The auxiliary space usage is constant because no additional data structures proportional to the input size are created. The output list itself is not counted toward auxiliary space complexity.
Test Cases
from typing import List, Dict
class Solution:
def recyclableAndLowFat(
self,
products: List[Dict[str, str]]
) -> List[int]:
result = []
for product in products:
if (
product["low_fats"] == "Y"
and product["recyclable"] == "Y"
):
result.append(product["product_id"])
return result
solution = Solution()
# Provided example
assert solution.recyclableAndLowFat([
{"product_id": 0, "low_fats": "Y", "recyclable": "N"},
{"product_id": 1, "low_fats": "Y", "recyclable": "Y"},
{"product_id": 2, "low_fats": "N", "recyclable": "Y"},
{"product_id": 3, "low_fats": "Y", "recyclable": "Y"},
{"product_id": 4, "low_fats": "N", "recyclable": "N"},
]) == [1, 3] # Standard mixed case
# No matching products
assert solution.recyclableAndLowFat([
{"product_id": 1, "low_fats": "N", "recyclable": "N"},
{"product_id": 2, "low_fats": "N", "recyclable": "Y"},
]) == [] # Empty result
# All products match
assert solution.recyclableAndLowFat([
{"product_id": 1, "low_fats": "Y", "recyclable": "Y"},
{"product_id": 2, "low_fats": "Y", "recyclable": "Y"},
]) == [1, 2] # Every row satisfies conditions
# Single product matching
assert solution.recyclableAndLowFat([
{"product_id": 10, "low_fats": "Y", "recyclable": "Y"},
]) == [10] # Single valid row
# Single product not matching
assert solution.recyclableAndLowFat([
{"product_id": 10, "low_fats": "Y", "recyclable": "N"},
]) == [] # Single invalid row
# Empty input
assert solution.recyclableAndLowFat([]) == [] # No products at all
| Test | Why |
|---|---|
| Mixed valid and invalid rows | Verifies normal filtering behavior |
| No matching products | Ensures empty results are handled correctly |
| All matching products | Confirms all valid rows are returned |
| Single matching row | Tests smallest non-empty valid input |
| Single non-matching row | Tests smallest non-empty invalid input |
| Empty input | Ensures no crashes on empty datasets |
Edge Cases
No Products Match the Conditions
A common edge case is when every product fails at least one condition. For example, all products may be non-recyclable or not low fat.
A buggy implementation might accidentally use OR instead of AND, which would incorrectly include partially matching products.
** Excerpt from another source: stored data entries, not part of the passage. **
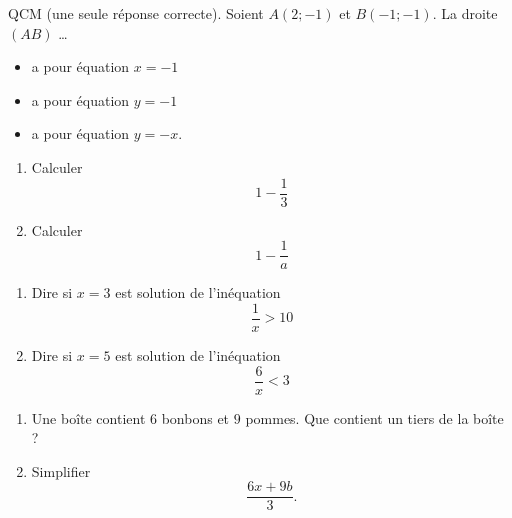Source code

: \begin{MentalActivity}

\begin{mental}
            QCM (une seule réponse correcte). Soient \( A(2;-1)\) et \( B(-1;-1)\). La droite \( (AB)\) \ldots
            \begin{itemize}
                \item
                    a pour équation \( x=-1\)
                \item
                    a pour équation \( y=-1\)
                \item
                    a pour équation \( y=-x\).
            \end{itemize}
\end{mental}

\begin{mental}
    \begin{enumerate}
        \item
            Calculer 
            \begin{equation*}
                1- \frac{1}{ 3 }
            \end{equation*}
        \item
            Calculer 
            \begin{equation*}
                1- \frac{1}{ a }
            \end{equation*}
    \end{enumerate}

\end{mental}


\begin{mental}
    \begin{enumerate}
        \item
            Dire si \( x=3\) est solution de l'inéquation
            \begin{equation*}
                \frac{1}{ x }>10
            \end{equation*}
        \item
            Dire si \( x=5\) est solution de l'inéquation
            \begin{equation*}
                \frac{ 6 }{ x }<3
            \end{equation*}
    \end{enumerate}
\end{mental}

\begin{mental}
    \begin{enumerate}
        \item
            Une boîte contient \( 6\) bonbons et \( 9\) pommes. Que contient un tiers de la boîte ?
        \item
            Simplifier
            \begin{equation*}
                \frac{ 6x+9b }{ 3 }.
            \end{equation*}
    \end{enumerate}
\end{mental}


\end{MentalActivity}
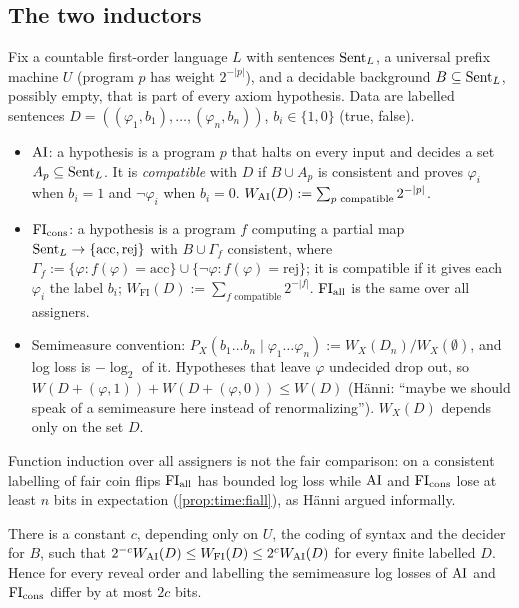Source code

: \subsection{The two inductors}\label{sec:time:inducers}

Fix a countable first-order language $L$ with sentences $\Sent_L$, a universal prefix machine $U$ (program $p$ has weight $2^{-|p|}$), and a decidable background $B\subseteq\Sent_L$, possibly empty, that is part of every axiom hypothesis. Data are labelled sentences $D=((\varphi_1,b_1),\dots,(\varphi_n,b_n))$, $b_i\in\{1,0\}$ (true, false).

\begin{definition}\label{def:time:inducers}
\begin{itemize}[leftmargin=*,itemsep=1pt]
\item $\AI$: a hypothesis is a program $p$ that halts on every input and decides a set $A_p\subseteq\Sent_L$. It is \emph{compatible} with $D$ if $B\cup A_p$ is consistent and proves $\varphi_i$ when $b_i=1$ and $\neg\varphi_i$ when $b_i=0$. $W_{\AI}(D):=\sum_{p\text{ compatible}}2^{-|p|}$.
\item $\FIcons$: a hypothesis is a program $f$ computing a partial map $\Sent_L\to\{\mathrm{acc},\mathrm{rej}\}$ with $B\cup\Gamma_f$ consistent, where $\Gamma_f:=\{\varphi:f(\varphi)=\mathrm{acc}\}\cup\{\neg\varphi:f(\varphi)=\mathrm{rej}\}$; it is compatible if it gives each $\varphi_i$ the label $b_i$; $W_{\mathrm{FI}}(D):=\sum_{f\text{ compatible}}2^{-|f|}$. $\FIall$ is the same over all assigners.
\item Semimeasure convention: $P_X(b_1\dots b_n\mid\varphi_1\dots\varphi_n):=W_X(D_n)/W_X(\emptyset)$, and log loss is $-\log_2$ of it. Hypotheses that leave $\varphi$ undecided drop out, so $W(D+(\varphi,1))+W(D+(\varphi,0))\le W(D)$ (H\"anni: ``maybe we should speak of a semimeasure here instead of renormalizing''). $W_X(D)$ depends only on the set $D$.
\end{itemize}
\end{definition}

\noindent Function induction over all assigners is not the fair comparison: on a consistent labelling of fair coin flips $\FIall$ has bounded log loss while $\AI$ and $\FIcons$ lose at least $n$ bits in expectation (\cref{prop:time:fiall}), as H\"anni argued informally.

\begin{theorem}\label{thm:time:equiv}
There is a constant $c$, depending only on $U$, the coding of syntax and the decider for $B$, such that $2^{-c}W_{\AI}(D)\le W_{\mathrm{FI}}(D)\le2^{c}W_{\AI}(D)$ for every finite labelled $D$. Hence for every reveal order and labelling the semimeasure log losses of $\AI$ and $\FIcons$ differ by at most $2c$ bits.
\end{theorem}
The current implementation avoids this by requiring both conditions simultaneously.
Empty Input Table
The table may contain zero rows. In this case, the correct result is simply an empty result set.
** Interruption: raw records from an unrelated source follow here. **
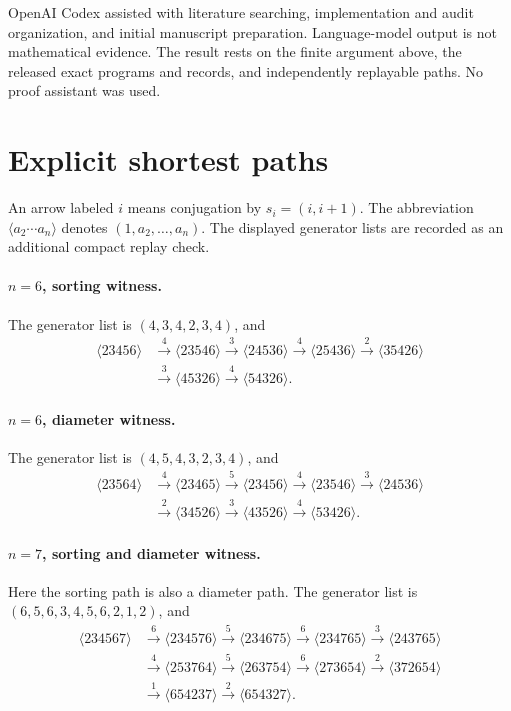 \documentclass[11pt]{article}
\newcommand{\cyc}[1]{\langle #1\rangle}
\begin{document}
OpenAI Codex assisted with literature searching, implementation and audit
organization, and initial manuscript preparation.  Language-model output is
not mathematical evidence.  The result rests on the finite argument above,
the released exact programs and records, and independently replayable paths.
No proof assistant was used.

\appendix
\section{Explicit shortest paths}\label{app:paths}

An arrow labeled $i$ means conjugation by $s_i=(i,i+1)$.  The abbreviation
$\cyc{a_2\cdots a_n}$ denotes $(1,a_2,\ldots,a_n)$.  The displayed generator
lists are recorded as an additional compact replay check.

\paragraph{$n=6$, sorting witness.}
The generator list is $(4,3,4,2,3,4)$, and
\[
\begin{aligned}
\cyc{23456}&\xrightarrow{4}\cyc{23546}\xrightarrow{3}\cyc{24536}
\xrightarrow{4}\cyc{25436}\xrightarrow{2}\cyc{35426}\\
&\xrightarrow{3}\cyc{45326}\xrightarrow{4}\cyc{54326}.
\end{aligned}
\]

\paragraph{$n=6$, diameter witness.}
The generator list is $(4,5,4,3,2,3,4)$, and
\[
\begin{aligned}
\cyc{23564}&\xrightarrow{4}\cyc{23465}\xrightarrow{5}\cyc{23456}
\xrightarrow{4}\cyc{23546}\xrightarrow{3}\cyc{24536}\\
&\xrightarrow{2}\cyc{34526}\xrightarrow{3}\cyc{43526}
\xrightarrow{4}\cyc{53426}.
\end{aligned}
\]

\paragraph{$n=7$, sorting and diameter witness.}
Here the sorting path is also a diameter path.  The generator list is
$(6,5,6,3,4,5,6,2,1,2)$, and
\[
\begin{aligned}
\cyc{234567}&\xrightarrow{6}\cyc{234576}\xrightarrow{5}\cyc{234675}
\xrightarrow{6}\cyc{234765}\xrightarrow{3}\cyc{243765}\\
&\xrightarrow{4}\cyc{253764}\xrightarrow{5}\cyc{263754}
\xrightarrow{6}\cyc{273654}\xrightarrow{2}\cyc{372654}\\
&\xrightarrow{1}\cyc{654237}\xrightarrow{2}\cyc{654327}.
\end{aligned}
\]
\end{document}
The implementation handles this naturally because iterating over an empty collection performs zero iterations, leaving the result empty.
Products Matching Only One Condition
Some products may be low fat but not recyclable, or recyclable but not low fat.
This is important because a naive implementation could accidentally treat either condition as sufficient. The implementation explicitly checks:
product["low_fats"] == "Y" and product["recyclable"] == "Y"
This guarantees that only products satisfying both requirements are included.
All Products Match
Another important edge case occurs when every row satisfies the conditions. The implementation must return all product IDs without skipping any rows.
Since the algorithm independently checks each row and appends every valid ID, all qualifying products are correctly returned.